Brecht’s vision stands in striking contrast not only to Freudian but to the traditional and conventional view of morality in general. In it egotism is strenuous to assert and involves self-sacrifice, while altruism is simple self-fulfilment.
Brecht opposes to the pleasure principle not the demands of morality—these are consonant with pleasure—but the necessity of self-preservation or, in Freudian terms, the reality principle. He effects a new twist in the old conflict between desire and duty characteristic of classical French and German drama. In the classical drama desire or the natural caters to the self and its passions while duty demands sacrifice of the self to the law of altruism and humanity. In the Brechtian play desire serves humanity as well as the self and its passions, but duty or restraint is exercised to help the self survive. Shen Te would like to give all her possessions away to make everyone happy because her nature thrives on giving. But her other self Shui Ta is compelled to be calculating, mean, and profit-minded in order to save Shen Te’s property and thereby to make it possible for her to indulge her generosity in the future. As Shui Ta she denies her nature, in order to fulfil it as Shen Te. As Shui Ta she must exploit and deceive her lover, to whom—as shen Te—she gives herself without reservations.
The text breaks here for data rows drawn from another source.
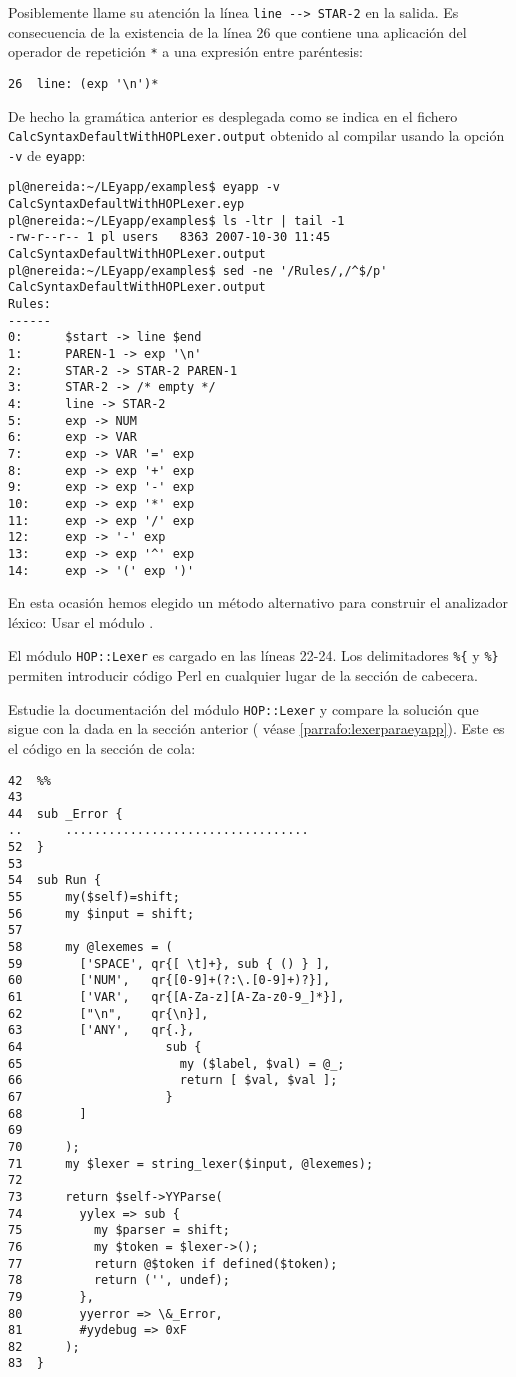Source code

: Posiblemente llame su atención la línea \verb|line --> STAR-2| en la salida.
Es consecuencia de la existencia de la línea 26 que contiene una aplicación
del operador de repetición \verb|*| a una expresión entre paréntesis:
\begin{verbatim}
26  line: (exp '\n')*
\end{verbatim}
De hecho la gramática anterior es desplegada como se indica 
en el fichero \verb|CalcSyntaxDefaultWithHOPLexer.output|
obtenido al compilar usando la opción \verb|-v| de \verb|eyapp|:
\begin{verbatim}
pl@nereida:~/LEyapp/examples$ eyapp -v CalcSyntaxDefaultWithHOPLexer.eyp
pl@nereida:~/LEyapp/examples$ ls -ltr | tail -1
-rw-r--r-- 1 pl users   8363 2007-10-30 11:45 CalcSyntaxDefaultWithHOPLexer.output
pl@nereida:~/LEyapp/examples$ sed -ne '/Rules/,/^$/p' CalcSyntaxDefaultWithHOPLexer.output
Rules:
------
0:      $start -> line $end
1:      PAREN-1 -> exp '\n'
2:      STAR-2 -> STAR-2 PAREN-1
3:      STAR-2 -> /* empty */
4:      line -> STAR-2
5:      exp -> NUM
6:      exp -> VAR
7:      exp -> VAR '=' exp
8:      exp -> exp '+' exp
9:      exp -> exp '-' exp
10:     exp -> exp '*' exp
11:     exp -> exp '/' exp
12:     exp -> '-' exp
13:     exp -> exp '^' exp
14:     exp -> '(' exp ')'
\end{verbatim}


En esta ocasión hemos elegido un método alternativo para construir el
analizador léxico: Usar el módulo 
.

El módulo \verb|HOP::Lexer|
es cargado en las líneas 22-24. Los delimitadores \verb|%{|
y \verb|%}| permiten introducir código Perl en cualquier
lugar de la sección de cabecera.

Estudie la documentación del módulo \verb|HOP::Lexer|
y compare la solución que sigue con la dada
en la sección anterior  ( véase \ref{parrafo:lexerparaeyapp}).
Este es el código en la sección de cola:

\begin{verbatim}
42  %%
43
44  sub _Error {
..      ..................................
52  }
53
54  sub Run {
55      my($self)=shift;
56      my $input = shift;
57
58      my @lexemes = (
59        ['SPACE', qr{[ \t]+}, sub { () } ],
60        ['NUM',   qr{[0-9]+(?:\.[0-9]+)?}],
61        ['VAR',   qr{[A-Za-z][A-Za-z0-9_]*}],
62        ["\n",    qr{\n}],
63        ['ANY',   qr{.},
64                    sub {
65                      my ($label, $val) = @_;
66                      return [ $val, $val ];
67                    }
68        ]
69
70      );
71      my $lexer = string_lexer($input, @lexemes);
72
73      return $self->YYParse(
74        yylex => sub {
75          my $parser = shift;
76          my $token = $lexer->();
77          return @$token if defined($token);
78          return ('', undef);
79        },
80        yyerror => \&_Error,
81        #yydebug => 0xF
82      );
83  }
\end{verbatim}

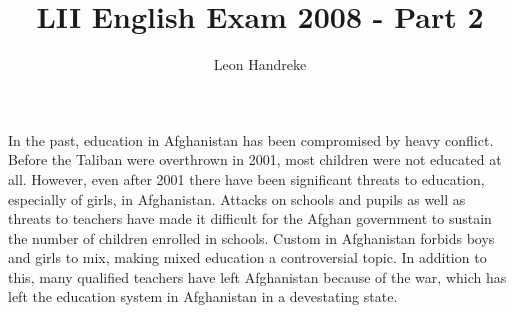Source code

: \documentclass[11pt]{article}
\title{LII English Exam 2008 - Part 2}
\author{Leon Handreke}
\date{}                                           %
\begin{document}
\doublespacing

\maketitle
{}\selectfont

In the past, education in Afghanistan has been compromised by heavy conflict. Before the Taliban were overthrown in 2001, most children were not educated at all. However, even after 2001 there have been significant threats to education, especially of girls, in Afghanistan. Attacks on schools and pupils as well as threats to teachers have made it difficult for the Afghan government to sustain the number of children enrolled in schools. Custom in Afghanistan forbids boys and girls to mix, making mixed education a controversial topic. In addition to this, many qualified teachers have left Afghanistan because of the war, which has left the education system in Afghanistan in a devestating state.
\end{document}
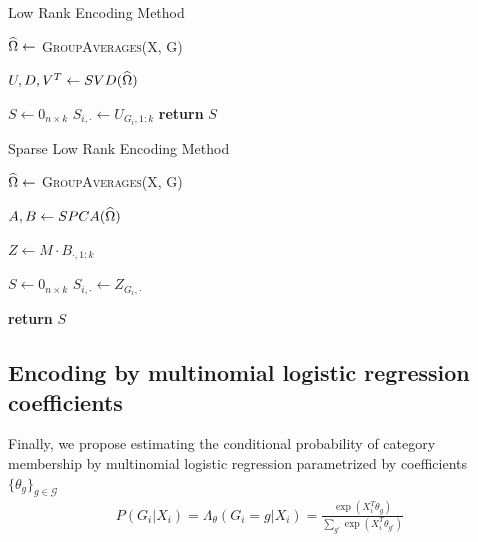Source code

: \documentclass{article}
\theoremstyle{plain}
\theoremstyle{definition}
\theoremstyle{remark}
\begin{document}
\begin{algorithm}
\caption{Low Rank Encoding Method}\label{alg:lowrankmethod}
\begin{algorithmic}[1]

\State $\widehat{\Omega} \gets$ \textsc{GroupAverages}(X, G)

\State $U,D,V^T \gets SVD(\widehat{\Omega})$

\State $S \gets 0_{n \times k}$
  \State $S_{i,\cdot} \gets U_{G_{i},1:k}$
\EndFor
\State \textbf{return} $S$
\EndProcedure
\end{algorithmic}
\end{algorithm}


\begin{algorithm}
\caption{Sparse Low Rank Encoding Method}\label{alg:sparselowrankmethod}
\begin{algorithmic}[1]

\State $\widehat{\Omega} \gets$ \textsc{GroupAverages}(X, G)

\State $A, B \gets SPCA(\widehat{\Omega})$

\State $Z \gets M \cdot B_{\cdot,1:k}$

\State $S \gets 0_{n \times k}$
\State $S_{i,\cdot} \gets Z_{G_i,\cdot}$
\EndFor

\State \textbf{return} $S$
\EndProcedure
\end{algorithmic}
\end{algorithm}



\subsection{Encoding by multinomial logistic regression coefficients}
\label{subsec:mnl}

Finally, we propose estimating the conditional probability of category membership by multinomial logistic regression parametrized by coefficients $\{\theta_{g} \}_{g \in \mathcal{G}}$
\begin{align}
P(G_{i}|X_{i}) = \Lambda_{\theta}(G_{i}=g | X_{i}) =  \frac{\exp(X_{i}^{T} \theta_{g})}{\sum_{g'}\exp(X_{i}^{T}\theta_{g'})}
\label{eq:mnl}
\end{align}
\end{document}
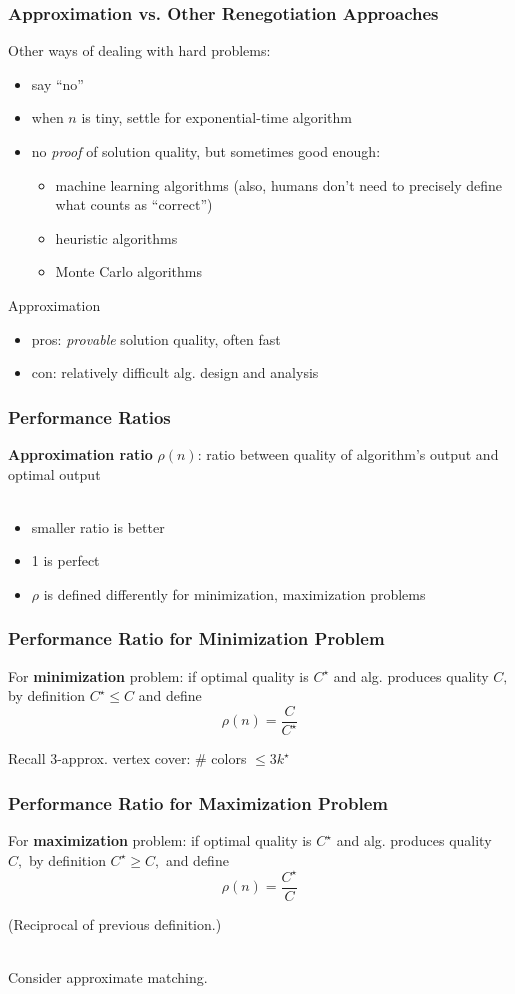 \documentclass[10pt,aspectratio=169]{beamer}
\newcommand{\stanza}{ \\~\ }
\begin{document}
\begin{frame} \frametitle{Approximation vs. Other Renegotiation Approaches}
Other ways of dealing with hard problems:
\begin{itemize}
  \item say ``no''
  \item when $n$ is tiny, settle for exponential-time algorithm
  \item no \emph{proof} of solution quality, but sometimes good enough:
    \begin{itemize}
      \item machine learning algorithms (also, humans don't need to precisely define what counts as ``correct'')
      \item heuristic algorithms
      \item Monte Carlo algorithms
    \end{itemize}
\end{itemize}

Approximation
\begin{itemize}
  \item pros: \emph{provable} solution quality, often fast
  \item con: relatively difficult alg. design and analysis
\end{itemize}
\end{frame}

\begin{frame} \frametitle{Performance Ratios}
\textbf{Approximation ratio} $\rho(n)$: ratio between quality of algorithm's output
and optimal output \stanza
\begin{itemize}
  \item smaller ratio is better
  \item 1 is perfect
  \item $\rho$ is defined differently for minimization, maximization problems
\end{itemize}
\end{frame}

\begin{frame} \frametitle{Performance Ratio for Minimization Problem}
  For \textbf{minimization} problem: if optimal quality is $C^\star$ and alg. produces
      quality $C,$ by definition $C^\star \leq C$ and define
      \[ \rho(n) = \frac{C}{C^\star} \]
  
  Recall 3-approx. vertex cover: \# colors $\leq 3 k^\star$
  \end{frame}
  
  \begin{frame} \frametitle{Performance Ratio for Maximization Problem}
For \textbf{maximization} problem: if optimal quality is $C^\star$ and alg. produces
    quality $C,$ by definition $C^\star \geq C,$ and define
    \[ \rho(n) = \frac{C^\star}{C} \]
  
    (Reciprocal of previous definition.)
    \stanza
    
    Consider approximate matching.

  \end{frame}
\end{document}
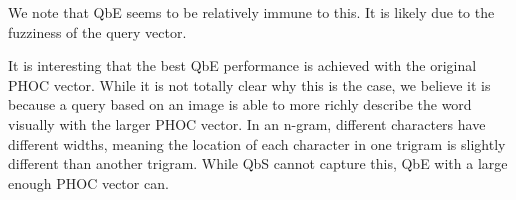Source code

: \documentclass[ms,electronic,twosidetoc,letterpaper,chaptercenter,parttop,lof,lot]{byumsphd}
\begin{document}
We note that QbE seems to be relatively immune to this. It is likely due to the fuzziness of the query vector.


It is interesting that the best QbE performance is achieved with the original PHOC vector. While it is not totally clear why this is the case, we believe it is because a query based on an image is able to more richly describe the word visually with the larger PHOC vector. In an n-gram, different characters have different widths, meaning the location of each character in one trigram is slightly different than another trigram. While QbS cannot capture this, QbE with a large enough PHOC vector can.


\end{document}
As Shui Ta she adjusts to and manipulates her environment which victimizes Shen Te. As Shui Ta she assures her survival which Shen Te recklessly endangers. As Shui Ta she safeguards her livelihood but cripples her life; as Shen Te she fulfills her life but forfeits her livelihood. Making a living swallows living; livelihood devours life. The means defeat the end they are to serve.
The natural instinct of man to be good, kind, generous, loving, free and easy is constantly thwarted by circumstances, by the harsh necessities of survival in a competitive world.
The tragic element in Brecht appears in two guises: as the inevitable clash between desire and fact and as the paradox of ends and means. These are two sides of the same coin. Shen Te’s wish to be generous must employ Shui Ta’s profiteering meanness, or else she would be deprived of the means to be good. Her calculating self alone can insure the survival of her charitable self. For, left alone with her goodness, she would soon squander her money and become a pauper. Helpless to do good she would also cease to be good. Brecht holds with Aristotle that only in action can morality be realized. However, by trying to protect the means for the exercise of her goodness Shen Te must transform herself into the heartless entrepreneur and hated exploiter Shui Ta and so cease to be good. Praised by gods and men for her goodness as Shen Te, she stands accused of cruelty and wickedness as Shui Ta. Yet without Shui Ta’s cruelty Shen Te’s goodness would be completely ineffectual and therefore nonexistent. In order to realize his goodness man must renounce his goodness. His tragedy is that he can never effectively be what he naturally is.
This tragic dilemma appears in Brecht’s play in three forms: generosity and sympathy toward all fellow men; sexual love as spontaneous affection and surrender without questions asked; and maternal love. As Shui Ta she knows the worthlessness of her charming but rascally lover Sun. But with her emotional feminine self, as Shen Te, she cannot give up the physical passion and tenderness that bind her to him. In Shen Te’s love the drive for self-fulfilment and the need for self-preservation clash in hopeless combat that can never be decided.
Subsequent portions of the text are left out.